__Task goal__.
Write out all of the records exactly once more and skip the images.

Excerpts from a dataset:
┄┄┄┄┄┄

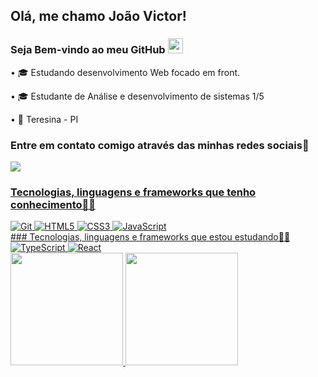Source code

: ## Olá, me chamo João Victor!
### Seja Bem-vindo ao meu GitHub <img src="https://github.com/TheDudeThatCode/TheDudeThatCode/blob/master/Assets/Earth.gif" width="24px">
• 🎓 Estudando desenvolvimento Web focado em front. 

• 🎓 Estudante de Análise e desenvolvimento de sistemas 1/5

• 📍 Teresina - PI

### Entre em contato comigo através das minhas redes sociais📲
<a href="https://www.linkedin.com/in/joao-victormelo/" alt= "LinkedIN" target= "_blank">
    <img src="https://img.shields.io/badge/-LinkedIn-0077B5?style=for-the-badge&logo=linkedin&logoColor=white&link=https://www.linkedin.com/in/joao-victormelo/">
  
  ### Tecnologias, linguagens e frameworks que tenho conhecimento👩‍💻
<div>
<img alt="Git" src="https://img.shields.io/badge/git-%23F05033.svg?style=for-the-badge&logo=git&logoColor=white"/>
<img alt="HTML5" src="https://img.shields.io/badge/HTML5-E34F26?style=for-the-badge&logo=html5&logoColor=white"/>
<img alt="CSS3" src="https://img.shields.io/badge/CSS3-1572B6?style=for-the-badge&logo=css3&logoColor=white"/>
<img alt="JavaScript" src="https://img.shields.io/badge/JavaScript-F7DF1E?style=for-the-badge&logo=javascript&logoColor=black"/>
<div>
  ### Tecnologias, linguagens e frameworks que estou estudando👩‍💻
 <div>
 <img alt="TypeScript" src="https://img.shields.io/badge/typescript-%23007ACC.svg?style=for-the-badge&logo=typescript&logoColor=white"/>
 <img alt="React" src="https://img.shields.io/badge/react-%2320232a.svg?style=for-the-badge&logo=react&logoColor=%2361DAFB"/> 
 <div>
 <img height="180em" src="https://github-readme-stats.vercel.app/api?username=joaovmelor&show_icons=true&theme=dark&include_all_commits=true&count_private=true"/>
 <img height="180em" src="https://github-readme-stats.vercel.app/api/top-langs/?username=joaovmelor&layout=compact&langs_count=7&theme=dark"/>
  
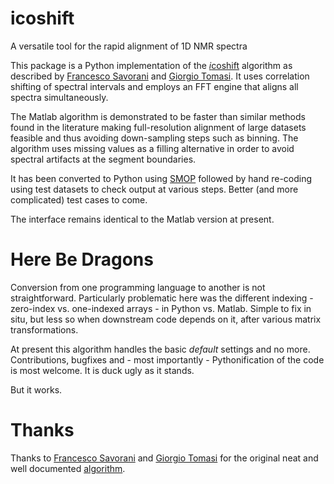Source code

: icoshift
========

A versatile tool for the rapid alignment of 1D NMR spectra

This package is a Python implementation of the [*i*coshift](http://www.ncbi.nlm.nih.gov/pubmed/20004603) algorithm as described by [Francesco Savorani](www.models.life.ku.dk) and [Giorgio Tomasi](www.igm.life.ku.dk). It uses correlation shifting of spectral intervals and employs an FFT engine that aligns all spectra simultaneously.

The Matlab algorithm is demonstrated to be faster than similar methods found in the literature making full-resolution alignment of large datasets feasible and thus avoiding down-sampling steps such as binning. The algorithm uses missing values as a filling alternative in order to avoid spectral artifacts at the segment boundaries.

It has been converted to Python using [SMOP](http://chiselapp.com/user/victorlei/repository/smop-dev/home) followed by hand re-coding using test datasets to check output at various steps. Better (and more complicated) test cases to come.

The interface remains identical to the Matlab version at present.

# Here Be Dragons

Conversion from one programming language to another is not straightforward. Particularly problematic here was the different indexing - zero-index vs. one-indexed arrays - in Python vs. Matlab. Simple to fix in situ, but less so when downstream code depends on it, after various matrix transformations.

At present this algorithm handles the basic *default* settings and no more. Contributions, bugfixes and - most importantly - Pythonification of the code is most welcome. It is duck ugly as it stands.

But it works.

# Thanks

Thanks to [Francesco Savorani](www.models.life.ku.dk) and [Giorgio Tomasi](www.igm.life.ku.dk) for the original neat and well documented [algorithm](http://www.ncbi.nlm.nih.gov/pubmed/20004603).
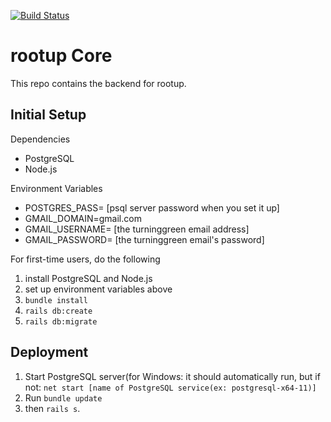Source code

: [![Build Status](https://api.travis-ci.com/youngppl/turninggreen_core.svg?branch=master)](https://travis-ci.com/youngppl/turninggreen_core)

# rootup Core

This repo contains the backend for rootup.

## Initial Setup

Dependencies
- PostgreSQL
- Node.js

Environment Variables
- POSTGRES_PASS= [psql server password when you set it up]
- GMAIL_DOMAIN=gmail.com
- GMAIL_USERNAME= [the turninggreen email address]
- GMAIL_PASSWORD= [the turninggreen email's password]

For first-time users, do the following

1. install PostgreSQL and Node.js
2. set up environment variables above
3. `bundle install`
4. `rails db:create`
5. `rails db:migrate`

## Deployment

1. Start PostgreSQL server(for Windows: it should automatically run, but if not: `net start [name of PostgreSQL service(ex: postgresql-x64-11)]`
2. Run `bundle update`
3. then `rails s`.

┄┄┄┄┄┄

__Solution to this exercise__.
Source code

: ## Olá, me chamo João Victor!
### Seja Bem-vindo ao meu GitHub <img src="https://github.com/TheDudeThatCode/TheDudeThatCode/blob/master/Assets/Earth.gif" width="24px">
• 🎓 Estudando desenvolvimento Web focado em front. 

• 🎓 Estudante de Análise e desenvolvimento de sistemas 1/5

• 📍 Teresina - PI

### Entre em contato comigo através das minhas redes sociais📲
<a href="https://www.linkedin.com/in/joao-victormelo/" alt= "LinkedIN" target= "_blank">
    <img src="https://img.shields.io/badge/-LinkedIn-0077B5?style=for-the-badge&logo=linkedin&logoColor=white&link=https://www.linkedin.com/in/joao-victormelo/">
  
  ### Tecnologias, linguagens e frameworks que tenho conhecimento👩‍💻
<div>
<img alt="Git" src="https://img.shields.io/badge/git-%23F05033.svg?style=for-the-badge&logo=git&logoColor=white"/>
<img alt="HTML5" src="https://img.shields.io/badge/HTML5-E34F26?style=for-the-badge&logo=html5&logoColor=white"/>
<img alt="CSS3" src="https://img.shields.io/badge/CSS3-1572B6?style=for-the-badge&logo=css3&logoColor=white"/>
<img alt="JavaScript" src="https://img.shields.io/badge/JavaScript-F7DF1E?style=for-the-badge&logo=javascript&logoColor=black"/>
<div>
  ### Tecnologias, linguagens e frameworks que estou estudando👩‍💻
 <div>
 <img alt="TypeScript" src="https://img.shields.io/badge/typescript-%23007ACC.svg?style=for-the-badge&logo=typescript&logoColor=white"/>
 <img alt="React" src="https://img.shields.io/badge/react-%2320232a.svg?style=for-the-badge&logo=react&logoColor=%2361DAFB"/> 
 <div>
 <img height="180em" src="https://github-readme-stats.vercel.app/api?username=joaovmelor&show_icons=true&theme=dark&include_all_commits=true&count_private=true"/>
 <img height="180em" src="https://github-readme-stats.vercel.app/api/top-langs/?username=joaovmelor&layout=compact&langs_count=7&theme=dark"/>
  
Source code

: icoshift
========

A versatile tool for the rapid alignment of 1D NMR spectra

This package is a Python implementation of the [*i*coshift](http://www.ncbi.nlm.nih.gov/pubmed/20004603) algorithm as described by [Francesco Savorani](www.models.life.ku.dk) and [Giorgio Tomasi](www.igm.life.ku.dk). It uses correlation shifting of spectral intervals and employs an FFT engine that aligns all spectra simultaneously.

The Matlab algorithm is demonstrated to be faster than similar methods found in the literature making full-resolution alignment of large datasets feasible and thus avoiding down-sampling steps such as binning. The algorithm uses missing values as a filling alternative in order to avoid spectral artifacts at the segment boundaries.

It has been converted to Python using [SMOP](http://chiselapp.com/user/victorlei/repository/smop-dev/home) followed by hand re-coding using test datasets to check output at various steps. Better (and more complicated) test cases to come.

The interface remains identical to the Matlab version at present.

# Here Be Dragons

Conversion from one programming language to another is not straightforward. Particularly problematic here was the different indexing - zero-index vs. one-indexed arrays - in Python vs. Matlab. Simple to fix in situ, but less so when downstream code depends on it, after various matrix transformations.

At present this algorithm handles the basic *default* settings and no more. Contributions, bugfixes and - most importantly - Pythonification of the code is most welcome. It is duck ugly as it stands.

But it works.

# Thanks

Thanks to [Francesco Savorani](www.models.life.ku.dk) and [Giorgio Tomasi](www.igm.life.ku.dk) for the original neat and well documented [algorithm](http://www.ncbi.nlm.nih.gov/pubmed/20004603).
Source code

: [![Build Status](https://api.travis-ci.com/youngppl/turninggreen_core.svg?branch=master)](https://travis-ci.com/youngppl/turninggreen_core)

# rootup Core

This repo contains the backend for rootup.

## Initial Setup

Dependencies
- PostgreSQL
- Node.js

Environment Variables
- POSTGRES_PASS= [psql server password when you set it up]
- GMAIL_DOMAIN=gmail.com
- GMAIL_USERNAME= [the turninggreen email address]
- GMAIL_PASSWORD= [the turninggreen email's password]

For first-time users, do the following

1. install PostgreSQL and Node.js
2. set up environment variables above
3. `bundle install`
4. `rails db:create`
5. `rails db:migrate`

## Deployment

1. Start PostgreSQL server(for Windows: it should automatically run, but if not: `net start [name of PostgreSQL service(ex: postgresql-x64-11)]`
2. Run `bundle update`
3. then `rails s`.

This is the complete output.